Improving Open Source Security in the Datacenter

Open source software continues to be a huge and important resource for enterprise datacenters, but when it comes to maintaining security, open source can require special handling.

That’s the conclusion of the March 20 story by DataCenterKnowledge, which describes how enterprise open source users must be mindful that security patches and updates are managed carefully because, unlike with proprietary software vendors, automatic updates are not pushed out for open source code.

“Anyone can download open source software without having to give up any contact or payment information,” wrote Maria Korolov in her report, With Much of the Data Center Stack Open Source, Security is a Special Challenge. “If there’s an update or security patch, it’s up to the user to keep an eye out for it, download it and install it.”

With open source code, enterprises gain a wide range of resources, from customizable and solid applications that serve a myriad of needed tasks, to code that can be used without reinventing the wheel for business users. Almost everything can be found to serve open source users, from web server applications to databases, web site software, cloud applications and much more.

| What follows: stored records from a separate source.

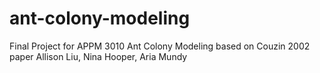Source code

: # ant-colony-modeling
Final Project for APPM 3010
Ant Colony Modeling based on Couzin 2002 paper
Allison Liu, Nina Hooper, Aria Mundy
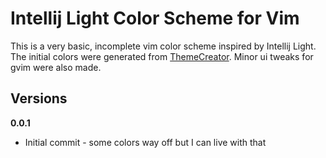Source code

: # Intellij Light Color Scheme for Vim

This is a very basic, incomplete vim color scheme inspired by Intellij Light.  The initial colors were generated from [ThemeCreator](https://mswift42.github.io/themecreator/).  Minor ui tweaks for gvim were also made.

## Versions

**0.0.1**

- Initial commit  - some colors way off but I can live with that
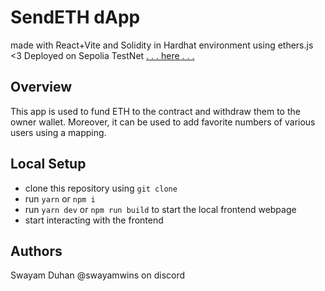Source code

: # SendETH dApp
made with React+Vite and Solidity in Hardhat environment using ethers.js <3
Deployed on Sepolia TestNet [. . . here . . .](https://dapp-ethers-swayam.netlify.app/)

## Overview
This app is used to fund ETH to the contract and withdraw them to the owner wallet. Moreover, it can be used to add favorite numbers of various users using a mapping.

## Local Setup
- clone this repository using `git clone`
- run `yarn` or `npm i`
- run `yarn dev` or `npm run build` to start the local frontend webpage
- start interacting with the frontend

## Authors
Swayam Duhan
@swayamwins on discord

For business users, what’s needed are ways to keep their open source applications and code up to date more easily, with less manual intervention that can cause important steps to be left undone.

That can also be a problem with commercial applications that also integrate and use open source code, wrote Korolov.

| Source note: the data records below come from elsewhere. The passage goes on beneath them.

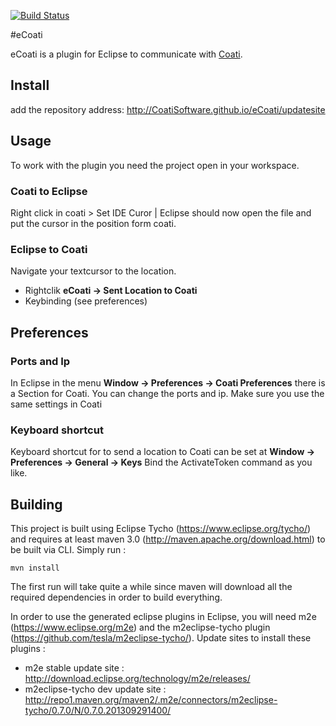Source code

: 
[![Build Status](https://travis-ci.org/CoatiSoftware/eCoati.svg?branch=master)](https://travis-ci.org/CoatiSoftware/eCoati)

#eCoati

eCoati is a plugin for Eclipse to communicate with [Coati](https://coati.io).

## Install

add the repository address: http://CoatiSoftware.github.io/eCoati/updatesite

## Usage

To work with the plugin you need the project open in your workspace.

### Coati to Eclipse

Right click in coati > Set IDE Curor | Eclipse should now open the file and put the cursor in the position form coati.

### Eclipse to Coati

Navigate your textcursor to the location.

* Rightclik **eCoati -> Sent Location to Coati**
* Keybinding (see preferences)

## Preferences

### Ports and Ip

In Eclipse in the menu **Window -> Preferences -> Coati Preferences** there is a Section for Coati.
You can change the ports and ip.
Make sure you use the same settings in Coati

### Keyboard shortcut

Keyboard shortcut for to send a location to Coati can be set at **Window -> Preferences -> General -> Keys**
Bind the ActivateToken command as you like.

## Building

This project is built using Eclipse Tycho (https://www.eclipse.org/tycho/) and requires at least maven 3.0 (http://maven.apache.org/download.html) to be built via CLI.
Simply run :

    mvn install

The first run will take quite a while since maven will download all the required dependencies in order to build everything.

In order to use the generated eclipse plugins in Eclipse, you will need m2e (https://www.eclipse.org/m2e)
and the m2eclipse-tycho plugin (https://github.com/tesla/m2eclipse-tycho/). Update sites to install these plugins :

* m2e stable update site : http://download.eclipse.org/technology/m2e/releases/
* m2eclipse-tycho dev update site : http://repo1.maven.org/maven2/.m2e/connectors/m2eclipse-tycho/0.7.0/N/0.7.0.201309291400/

“What’s even worse is that when the open source code is hidden away inside commercial software packages, the companies using them might not even know that the vulnerabilities are there,” she wrote. “According to Black Duck, 67 percent of commercial applications are using components with known vulnerabilities.”

Savvy hackers are sometimes able to reverse engineer third-party open source solutions. They may also obtain fragments of the source code used to build the software, which allows them to exploit vulnerabilities. They may also have knowledge of intrusion or exploit signatures, which may allow them to work around weaknesses. Commercial versions of software are more frequently managed and updated so as to protect against the latest-known exploits.

To aid in this process of adding security for open source code, users can also turn to the experts here at 5nine, which offers services that can directly heighten datacenter security for open source applications used by its customers.

“Open source software in the datacenter is critical to performance, scale and efficiency,” says Dr. Konstantin Malkov, Chief Technology Officer at 5nine. “Security products like 5nine Cloud Security mitigate many of the risks associated with open source software by immediately and automatically protecting virtual machines across multiple lines of defense.”

Additionally, 5nine Cloud Security “can help secure the virtual perimeter that open source software in the datacenter leaves behind,” says Malkov.

To maintain optimal security, organizations should ensure that binary code obfuscation is built into the security framework of their software vendors. They should also be looking for security technologies that implement machine learning, AI or anomalistic behavior. This way, these companies can remain one step ahead of malicious intent. Solely relying on AV, Antimalware and IDS/IPS solutions are no longer enough to protect a datacenter from attack.